* [Required action] Of the entries below, copy only those lines that contain the word "center".

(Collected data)
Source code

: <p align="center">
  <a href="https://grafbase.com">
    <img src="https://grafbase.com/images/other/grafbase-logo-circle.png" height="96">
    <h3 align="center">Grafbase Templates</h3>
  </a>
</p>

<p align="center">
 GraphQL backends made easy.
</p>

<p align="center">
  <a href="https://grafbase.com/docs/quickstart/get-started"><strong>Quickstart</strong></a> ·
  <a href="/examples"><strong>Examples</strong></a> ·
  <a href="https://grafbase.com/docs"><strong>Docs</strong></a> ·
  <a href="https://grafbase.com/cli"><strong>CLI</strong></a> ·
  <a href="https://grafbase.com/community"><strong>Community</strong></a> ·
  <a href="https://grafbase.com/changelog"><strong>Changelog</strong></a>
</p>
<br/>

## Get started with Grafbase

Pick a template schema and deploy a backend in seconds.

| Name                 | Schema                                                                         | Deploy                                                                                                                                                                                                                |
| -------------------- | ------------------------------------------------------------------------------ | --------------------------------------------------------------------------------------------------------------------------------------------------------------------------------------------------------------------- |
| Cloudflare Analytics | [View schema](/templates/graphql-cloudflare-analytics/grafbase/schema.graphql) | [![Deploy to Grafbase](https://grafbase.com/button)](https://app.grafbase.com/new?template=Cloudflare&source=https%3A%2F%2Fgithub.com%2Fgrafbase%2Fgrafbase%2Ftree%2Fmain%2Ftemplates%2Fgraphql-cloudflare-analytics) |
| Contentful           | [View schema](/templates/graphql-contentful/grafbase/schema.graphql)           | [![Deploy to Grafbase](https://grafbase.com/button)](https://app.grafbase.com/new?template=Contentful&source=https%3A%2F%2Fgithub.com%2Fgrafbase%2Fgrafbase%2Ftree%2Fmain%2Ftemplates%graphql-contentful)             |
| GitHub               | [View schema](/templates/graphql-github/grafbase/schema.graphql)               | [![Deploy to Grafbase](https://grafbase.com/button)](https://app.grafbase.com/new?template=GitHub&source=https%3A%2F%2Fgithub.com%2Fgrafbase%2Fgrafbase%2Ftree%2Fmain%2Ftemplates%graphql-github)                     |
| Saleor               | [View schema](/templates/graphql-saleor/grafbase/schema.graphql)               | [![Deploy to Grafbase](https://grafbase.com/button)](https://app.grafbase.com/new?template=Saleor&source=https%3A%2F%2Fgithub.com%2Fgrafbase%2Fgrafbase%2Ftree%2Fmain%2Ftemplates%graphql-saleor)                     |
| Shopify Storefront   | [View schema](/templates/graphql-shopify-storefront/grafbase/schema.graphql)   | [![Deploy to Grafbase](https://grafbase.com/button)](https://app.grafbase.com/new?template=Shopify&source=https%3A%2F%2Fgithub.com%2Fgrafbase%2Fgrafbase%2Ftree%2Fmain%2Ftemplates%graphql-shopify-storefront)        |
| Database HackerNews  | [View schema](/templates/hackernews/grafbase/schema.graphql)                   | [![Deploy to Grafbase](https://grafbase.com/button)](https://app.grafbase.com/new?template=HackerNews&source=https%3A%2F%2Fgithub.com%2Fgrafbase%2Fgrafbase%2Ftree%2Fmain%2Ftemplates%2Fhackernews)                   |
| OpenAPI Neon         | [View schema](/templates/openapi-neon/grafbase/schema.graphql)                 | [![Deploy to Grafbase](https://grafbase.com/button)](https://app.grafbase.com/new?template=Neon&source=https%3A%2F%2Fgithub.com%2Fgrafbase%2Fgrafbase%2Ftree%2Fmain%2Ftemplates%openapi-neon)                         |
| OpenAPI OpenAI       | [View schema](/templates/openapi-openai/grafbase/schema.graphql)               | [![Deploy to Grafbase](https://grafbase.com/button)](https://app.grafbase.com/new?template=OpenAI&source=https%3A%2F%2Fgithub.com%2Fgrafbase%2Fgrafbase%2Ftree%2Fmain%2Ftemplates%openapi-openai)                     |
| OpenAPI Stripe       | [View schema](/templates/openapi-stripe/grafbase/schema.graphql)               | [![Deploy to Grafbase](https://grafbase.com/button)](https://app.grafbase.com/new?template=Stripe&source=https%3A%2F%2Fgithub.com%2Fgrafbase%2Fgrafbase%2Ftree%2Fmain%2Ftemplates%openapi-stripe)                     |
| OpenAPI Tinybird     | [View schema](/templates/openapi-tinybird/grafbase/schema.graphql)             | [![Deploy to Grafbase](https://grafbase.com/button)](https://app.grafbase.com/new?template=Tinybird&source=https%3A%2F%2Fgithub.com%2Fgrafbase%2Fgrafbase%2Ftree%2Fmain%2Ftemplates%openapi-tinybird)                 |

* [Solution to this task]
: <p align="center">
    <h3 align="center">Grafbase Templates</h3>
<p align="center">
<p align="center">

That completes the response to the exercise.